Mathematical Modeling of High Intensity Infrared Heating of a Food Matrix

Abstract

Infrared heating has been used by the food industry for many years. Some of the advantages of infrared heating are its high intensity, ability to penetrate the product, and precise control. While infrared heating has unique advantages over convective and conductive heating, the complex mathematics and lack of optical property data associated with the radiant process have hindered extensive numerical simulation for process design and optimization.

The objectives of this research were to develop a mathematical model to predict temperature change and crust formation during high intensity infrared heating of a food matrix, and to perform parametric analysis of process variables.

A series of equations for unsteady state heat transfer, internal heat generation, and a moving boundary demarked by a phase change interface were developed. Beer's law was assumed to describe subsurface radiant energy absorption. The equations were solved numerically using explicit finite differences and MATLAB.

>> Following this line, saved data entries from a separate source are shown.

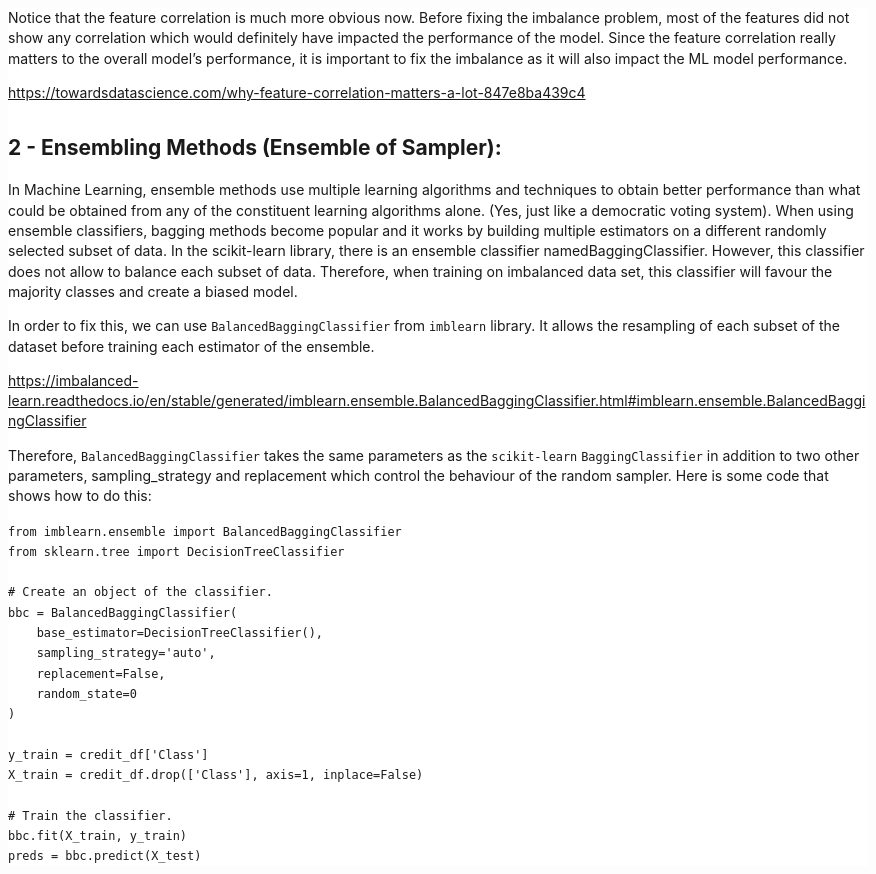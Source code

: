 Notice that the feature correlation is much more obvious now. Before
fixing the imbalance problem, most of the features did not show any
correlation which would definitely have impacted the performance of the
model. Since the feature correlation really matters to the overall
model’s performance, it is important to fix the imbalance as it will
also impact the ML model performance.

<https://towardsdatascience.com/why-feature-correlation-matters-a-lot-847e8ba439c4>

## 2 - Ensembling Methods (Ensemble of Sampler):

In Machine Learning, ensemble methods use multiple learning algorithms
and techniques to obtain better performance than what could be obtained
from any of the constituent learning algorithms alone. (Yes, just like a
democratic voting system). When using ensemble classifiers, bagging
methods become popular and it works by building multiple estimators on a
different randomly selected subset of data. In the scikit-learn library,
there is an ensemble classifier namedBaggingClassifier. However, this
classifier does not allow to balance each subset of data. Therefore,
when training on imbalanced data set, this classifier will favour the
majority classes and create a biased model.

In order to fix this, we can use `BalancedBaggingClassifier` from
`imblearn` library. It allows the resampling of each subset of the
dataset before training each estimator of the ensemble.

<https://imbalanced-learn.readthedocs.io/en/stable/generated/imblearn.ensemble.BalancedBaggingClassifier.html#imblearn.ensemble.BalancedBaggingClassifier>

Therefore, `BalancedBaggingClassifier` takes the same parameters as the
`scikit-learn` `BaggingClassifier` in addition to two other parameters,
sampling_strategy and replacement which control the behaviour of the
random sampler. Here is some code that shows how to do this:

    from imblearn.ensemble import BalancedBaggingClassifier
    from sklearn.tree import DecisionTreeClassifier

    # Create an object of the classifier.
    bbc = BalancedBaggingClassifier(
        base_estimator=DecisionTreeClassifier(),
        sampling_strategy='auto',
        replacement=False,
        random_state=0
    )

    y_train = credit_df['Class']
    X_train = credit_df.drop(['Class'], axis=1, inplace=False)

    # Train the classifier.
    bbc.fit(X_train, y_train)
    preds = bbc.predict(X_test)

Russet potato was used in a series of radiant heating experiments designed to test the output of the mathematical model. Surface and center temperatures and crust thickness were measured for a range of radiant flux intensities, and the data compared to the simulation output. Simulated surface temperatures agreed well with measured surface temperature during the initial 150 s of heating. Towards the end of the heating time, higher incident radiant flux (26,900 and 22,500 W⁄m2) resulted in higher simulated surface temperature than laboratory data. A lower flux setting (17,500 W⁄m2) resulted in lower simulated temperatures than measured. The model was able to predict center temperature for the first 150 s of heating for the higher flux settings, followed by higher measured temperature for 26,900 W⁄m2 incident flux. Measured center temperature for the lowest flux setting was lower than simulated temperatures throughout the duration of heating. Experimental crust thickness determination was based on sample mass loss. The model did not account for evaporation of moisture at temperatures less than 100 °C, resulting in lower crust thickness predictions for initial stages of heating. It was hypothesized that variable optical and thermal properties of the matrix, as well as moisture diffusion, and internal pressure build up, were possible causes for deviation of predicted temperatures and crust thickness from laboratory data.

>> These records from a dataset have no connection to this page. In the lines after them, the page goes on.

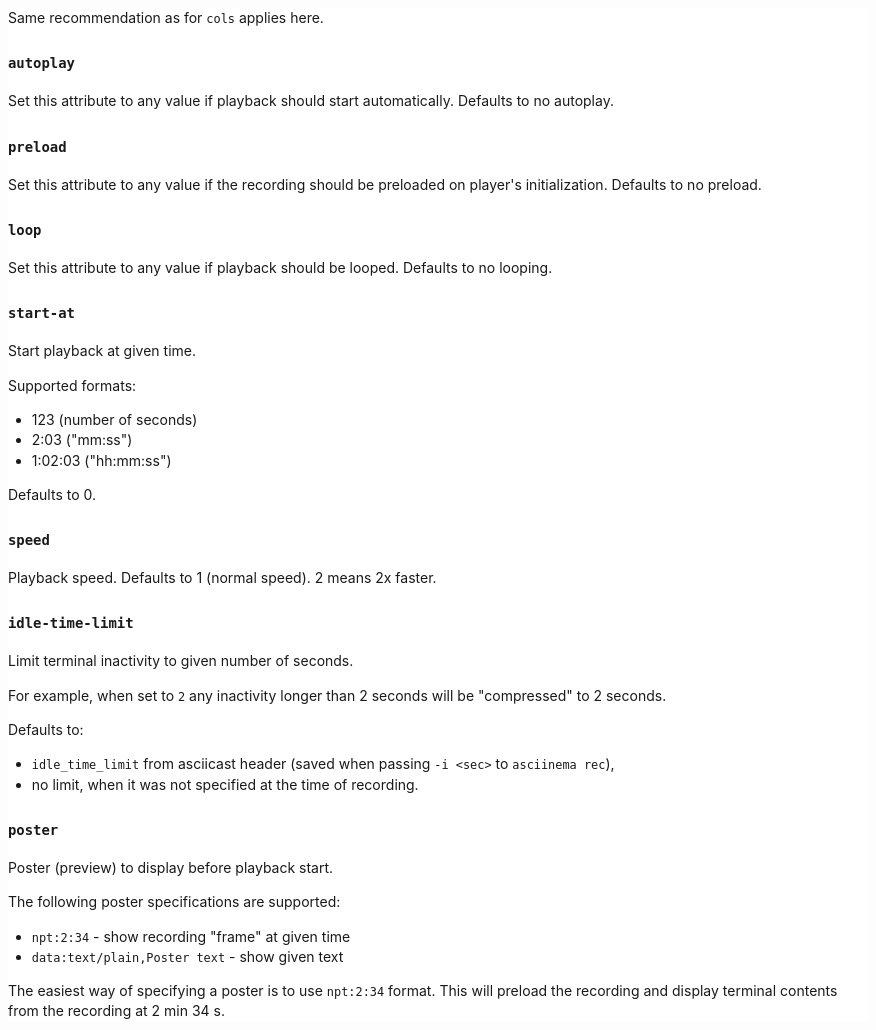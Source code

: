 Same recommendation as for `cols` applies here.

### `autoplay`

Set this attribute to any value if playback should start automatically. Defaults
to no autoplay.

### `preload`

Set this attribute to any value if the recording should be preloaded on player's
initialization. Defaults to no preload.

### `loop`

Set this attribute to any value if playback should be looped. Defaults to no
looping.

### `start-at`

Start playback at given time.

Supported formats:

* 123 (number of seconds)
* 2:03 ("mm:ss")
* 1:02:03 ("hh:mm:ss")

Defaults to 0.

### `speed`

Playback speed. Defaults to 1 (normal speed). 2 means 2x faster.

### `idle-time-limit`

Limit terminal inactivity to given number of seconds.

For example, when set to `2` any inactivity longer than 2 seconds will be
"compressed" to 2 seconds.

Defaults to:

- `idle_time_limit` from asciicast header (saved when passing `-i <sec>` to
  `asciinema rec`),
- no limit, when it was not specified at the time of recording.

### `poster`

Poster (preview) to display before playback start.

The following poster specifications are supported:

* `npt:2:34` - show recording "frame" at given time
* `data:text/plain,Poster text` - show given text

The easiest way of specifying a poster is to use `npt:2:34` format. This will
preload the recording and display terminal contents from the recording at 2 min
34 s.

The simulation was used as a tool to evaluate parameters that affect radiant heating of products. The affects of radiant flux intensity, matrix reflectance and dissipation coefficient, ambient air temperature, and convective heat transfer coefficient on matrix temperature and crust thickness were tested. Radiant flux intensity and surface reflectance were found to have a large affect on surface temperature, center temperature, and crust thickness. Ambient air temperature and convective heat transfer coefficient were shown to have a direct affect on surface temperature and crust thickness, and an indirect affect on center temperature. Dissipation coefficient parametric analysis revealed the large affect long wavelength dissipation coefficient had on surface temperature. It was concluded that short wavelength radiation had a relatively small affect on simulated temperatures and crust thickness. This was due to the small percentage of short wavelength infrared energy emitted by a 2,000 K emitter, high reflectance, and small generation term associated with short wavelengths infrared energy.

Future work should include measurements of optical properties as a function of wavelength, matrix composition, and sample thickness; an addition of a mass diffusion term and an internal pressure term as a function of temperature and time; and expansion of the model to a two-dimensional configuration with variable radiant flux.